▸ TASK ITEM:
Keep each line of the material that includes "generate", and leave out the rest.

^^^^

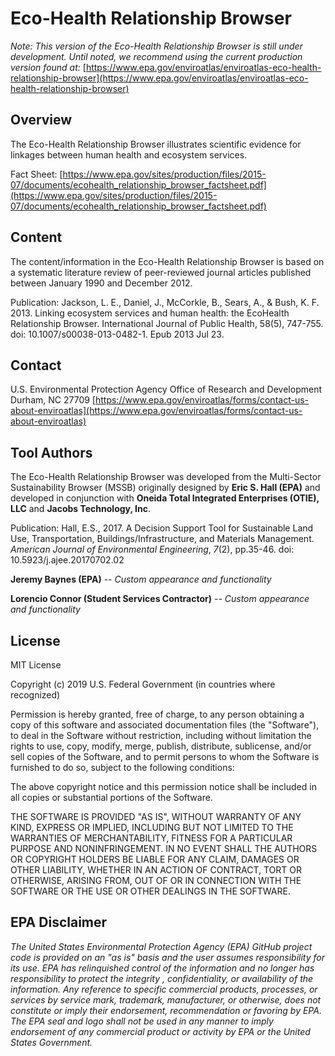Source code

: # Eco-Health Relationship Browser
*Note: This version of the Eco-Health Relationship Browser is still under development. Until noted, we recommend using the current production version found at:*
[https://www.epa.gov/enviroatlas/enviroatlas-eco-health-relationship-browser](https://www.epa.gov/enviroatlas/enviroatlas-eco-health-relationship-browser)

## Overview
The Eco-Health Relationship Browser illustrates scientific evidence for linkages between human health and ecosystem services. 

Fact Sheet: [https://www.epa.gov/sites/production/files/2015-07/documents/ecohealth_relationship_browser_factsheet.pdf](https://www.epa.gov/sites/production/files/2015-07/documents/ecohealth_relationship_browser_factsheet.pdf)

## Content
The content/information in the Eco-Health Relationship Browser is based on a systematic literature review of peer-reviewed journal articles published between January 1990 and December 2012.

Publication: Jackson, L. E., Daniel, J., McCorkle, B., Sears, A., & Bush, K. F. 2013. Linking ecosystem services and human health: the EcoHealth Relationship Browser. International Journal of Public Health, 58(5), 747-755. doi: 10.1007/s00038-013-0482-1. Epub 2013 Jul 23.

## Contact

U.S. Environmental Protection Agency
Office of Research and Development
Durham, NC 27709
[https://www.epa.gov/enviroatlas/forms/contact-us-about-enviroatlas](https://www.epa.gov/enviroatlas/forms/contact-us-about-enviroatlas)


## Tool Authors
The Eco-Health Relationship Browser was developed from the Multi-Sector Sustainability Browser (MSSB)
originally designed by **Eric S. Hall (EPA)** and developed in conjunction with **Oneida Total Integrated Enterprises (OTIE), LLC** and **Jacobs Technology, Inc**.

Publication: Hall, E.S., 2017. A Decision Support Tool for Sustainable Land Use, Transportation, Buildings/Infrastructure, and Materials Management. _American Journal of Environmental Engineering_, _7_(2), pp.35-46. doi: 10.5923/j.ajee.20170702.02

**Jeremy Baynes (EPA)** -- *Custom appearance and functionality*

**Lorencio Connor (Student Services Contractor)** -- *Custom appearance and functionality*

## License
MIT License

Copyright (c) 2019 U.S. Federal Government (in countries where recognized)

Permission is hereby granted, free of charge, to any person obtaining a copy
of this software and associated documentation files (the "Software"), to deal
in the Software without restriction, including without limitation the rights
to use, copy, modify, merge, publish, distribute, sublicense, and/or sell
copies of the Software, and to permit persons to whom the Software is
furnished to do so, subject to the following conditions:

The above copyright notice and this permission notice shall be included in all
copies or substantial portions of the Software.

THE SOFTWARE IS PROVIDED "AS IS", WITHOUT WARRANTY OF ANY KIND, EXPRESS OR
IMPLIED, INCLUDING BUT NOT LIMITED TO THE WARRANTIES OF MERCHANTABILITY,
FITNESS FOR A PARTICULAR PURPOSE AND NONINFRINGEMENT. IN NO EVENT SHALL THE
AUTHORS OR COPYRIGHT HOLDERS BE LIABLE FOR ANY CLAIM, DAMAGES OR OTHER
LIABILITY, WHETHER IN AN ACTION OF CONTRACT, TORT OR OTHERWISE, ARISING FROM,
OUT OF OR IN CONNECTION WITH THE SOFTWARE OR THE USE OR OTHER DEALINGS IN THE
SOFTWARE.

## EPA Disclaimer
*The United States Environmental Protection Agency (EPA) GitHub project code is provided on an "as is" basis and the user assumes responsibility for its use.  EPA has relinquished control of the information and no longer has responsibility to protect the integrity , confidentiality, or availability of the information.  Any reference to specific commercial products, processes, or services by service mark, trademark, manufacturer, or otherwise, does not constitute or imply their endorsement, recommendation or favoring by EPA.  The EPA seal and logo shall not be used in any manner to imply endorsement of any commercial product or activity by EPA or the United States Government.*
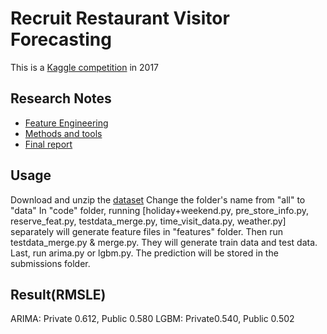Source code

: # Recruit Restaurant Visitor Forecasting
This is a [Kaggle competition](https://www.kaggle.com/c/recruit-restaurant-visitor-forecasting) in 2017

## Research Notes
* [Feature Engineering](https://hackmd.io/s/HJVz17xA7)
* [Methods and tools](https://hackmd.io/s/rJgju2JAm)
* [Final report](https://docs.google.com/document/d/1qRJV1Lii3t32h6BkBzvNmv9epSz00DbO4UlZljKEK8s/edit)

## Usage

Download and unzip the [dataset](https://www.kaggle.com/c/recruit-restaurant-visitor-forecasting/data)
Change the folder's name from "all" to "data"
In "code" folder, running [holiday+weekend.py, pre_store_info.py, reserve_feat.py, testdata_merge.py, time_visit_data.py, weather.py] separately will generate feature files in "features" folder.
Then run testdata_merge.py & merge.py. They will generate train data and test data.
Last, run arima.py or lgbm.py. The prediction will be stored in the submissions folder.

## Result(RMSLE)
ARIMA: Private 0.612, Public 0.580 LGBM: Private0.540, Public 0.502
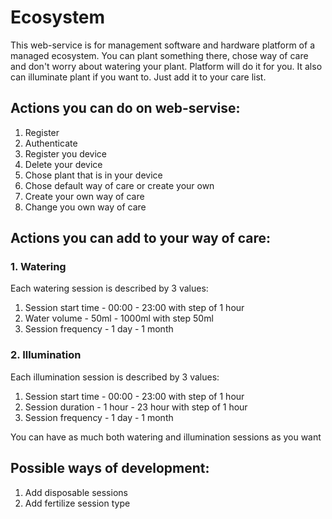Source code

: # Ecosystem

This web-service is for management software and hardware platform of a managed ecosystem.
You can plant something there, chose way of care and don't worry about watering your plant.
Platform will do it for you. It also can illuminate plant if you want to. Just add it to your care list.

## Actions you can do on web-servise:
1. Register
2. Authenticate
3. Register you device
4. Delete your device
5. Chose plant that is in your device
6. Chose default way of care or create your own
7. Create your own way of care
8. Change you own way of care

## Actions you can add to your way of care:
### 1. Watering
Each watering session is described by 3 values:
1. Session start time - 00:00 - 23:00 with step of 1 hour
2. Water volume - 50ml - 1000ml with step 50ml
3. Session frequency - 1 day - 1 month

### 2. Illumination
Each illumination session is described by 3 values:
1. Session start time - 00:00 - 23:00 with step of 1 hour
2. Session duration - 1 hour - 23 hour with step of 1 hour
3. Session frequency - 1 day - 1 month

You can have as much both watering and illumination sessions as you want

## Possible ways of development:
1. Add disposable sessions
2. Add fertilize session type
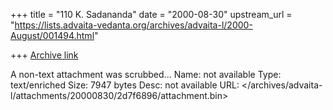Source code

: +++
title = "110 K. Sadananda"
date = "2000-08-30"
upstream_url = "https://lists.advaita-vedanta.org/archives/advaita-l/2000-August/001494.html"

+++
[Archive link](https://lists.advaita-vedanta.org/archives/advaita-l/2000-August/001494.html)

A non-text attachment was scrubbed...
Name: not available
Type: text/enriched
Size: 7947 bytes
Desc: not available
URL: </archives/advaita-l/attachments/20000830/2d7f6896/attachment.bin>
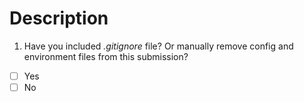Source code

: # Description

1. Have you included *.gitignore* file? Or manually remove config and environment files from this submission?

- [ ] Yes
- [ ] No
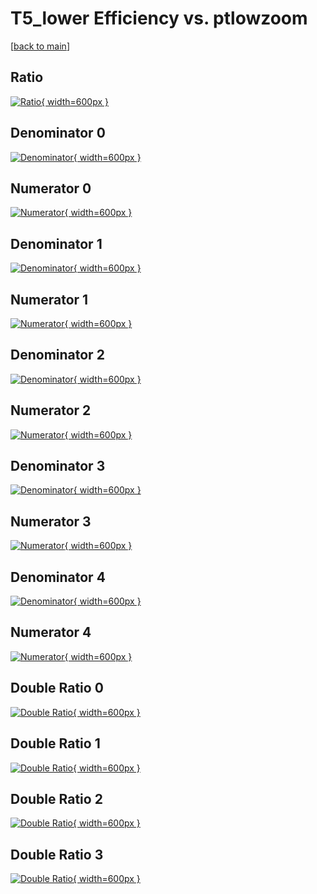 # T5_lower Efficiency vs. ptlowzoom

[[back to main](./)]



## Ratio

[![Ratio](../mtv/var/T5_lower_base_0_-1_eff_ptlowzoom.png){ width=600px }](../mtv/var/T5_lower_base_0_-1_eff_ptlowzoom.pdf)

## Denominator 0

[![Denominator](../mtv/den/T5_lower_base_0_-1_eff_ptlowzoom_den0.png){ width=600px }](../mtv/den/T5_lower_base_0_-1_eff_ptlowzoom_den0.pdf)

## Numerator 0

[![Numerator](../mtv/num/T5_lower_base_0_-1_eff_ptlowzoom_num0.png){ width=600px }](../mtv/num/T5_lower_base_0_-1_eff_ptlowzoom_num0.pdf)

## Denominator 1

[![Denominator](../mtv/den/T5_lower_base_0_-1_eff_ptlowzoom_den1.png){ width=600px }](../mtv/den/T5_lower_base_0_-1_eff_ptlowzoom_den1.pdf)

## Numerator 1

[![Numerator](../mtv/num/T5_lower_base_0_-1_eff_ptlowzoom_num1.png){ width=600px }](../mtv/num/T5_lower_base_0_-1_eff_ptlowzoom_num1.pdf)

## Denominator 2

[![Denominator](../mtv/den/T5_lower_base_0_-1_eff_ptlowzoom_den2.png){ width=600px }](../mtv/den/T5_lower_base_0_-1_eff_ptlowzoom_den2.pdf)

## Numerator 2

[![Numerator](../mtv/num/T5_lower_base_0_-1_eff_ptlowzoom_num2.png){ width=600px }](../mtv/num/T5_lower_base_0_-1_eff_ptlowzoom_num2.pdf)

## Denominator 3

[![Denominator](../mtv/den/T5_lower_base_0_-1_eff_ptlowzoom_den3.png){ width=600px }](../mtv/den/T5_lower_base_0_-1_eff_ptlowzoom_den3.pdf)

## Numerator 3

[![Numerator](../mtv/num/T5_lower_base_0_-1_eff_ptlowzoom_num3.png){ width=600px }](../mtv/num/T5_lower_base_0_-1_eff_ptlowzoom_num3.pdf)

## Denominator 4

[![Denominator](../mtv/den/T5_lower_base_0_-1_eff_ptlowzoom_den4.png){ width=600px }](../mtv/den/T5_lower_base_0_-1_eff_ptlowzoom_den4.pdf)

## Numerator 4

[![Numerator](../mtv/num/T5_lower_base_0_-1_eff_ptlowzoom_num4.png){ width=600px }](../mtv/num/T5_lower_base_0_-1_eff_ptlowzoom_num4.pdf)

## Double Ratio 0

[![Double Ratio](../mtv/ratio/T5_lower_base_0_-1_eff_ptlowzoom_ratio0.png){ width=600px }](../mtv/ratio/T5_lower_base_0_-1_eff_ptlowzoom_ratio0.pdf)

## Double Ratio 1

[![Double Ratio](../mtv/ratio/T5_lower_base_0_-1_eff_ptlowzoom_ratio1.png){ width=600px }](../mtv/ratio/T5_lower_base_0_-1_eff_ptlowzoom_ratio1.pdf)

## Double Ratio 2

[![Double Ratio](../mtv/ratio/T5_lower_base_0_-1_eff_ptlowzoom_ratio2.png){ width=600px }](../mtv/ratio/T5_lower_base_0_-1_eff_ptlowzoom_ratio2.pdf)

## Double Ratio 3

[![Double Ratio](../mtv/ratio/T5_lower_base_0_-1_eff_ptlowzoom_ratio3.png){ width=600px }](../mtv/ratio/T5_lower_base_0_-1_eff_ptlowzoom_ratio3.pdf)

^^^^

▸ EXERCISE OUTPUT:
In "code" folder, running [holiday+weekend.py, pre_store_info.py, reserve_feat.py, testdata_merge.py, time_visit_data.py, weather.py] separately will generate feature files in "features" folder.
Then run testdata_merge.py & merge.py. They will generate train data and test data.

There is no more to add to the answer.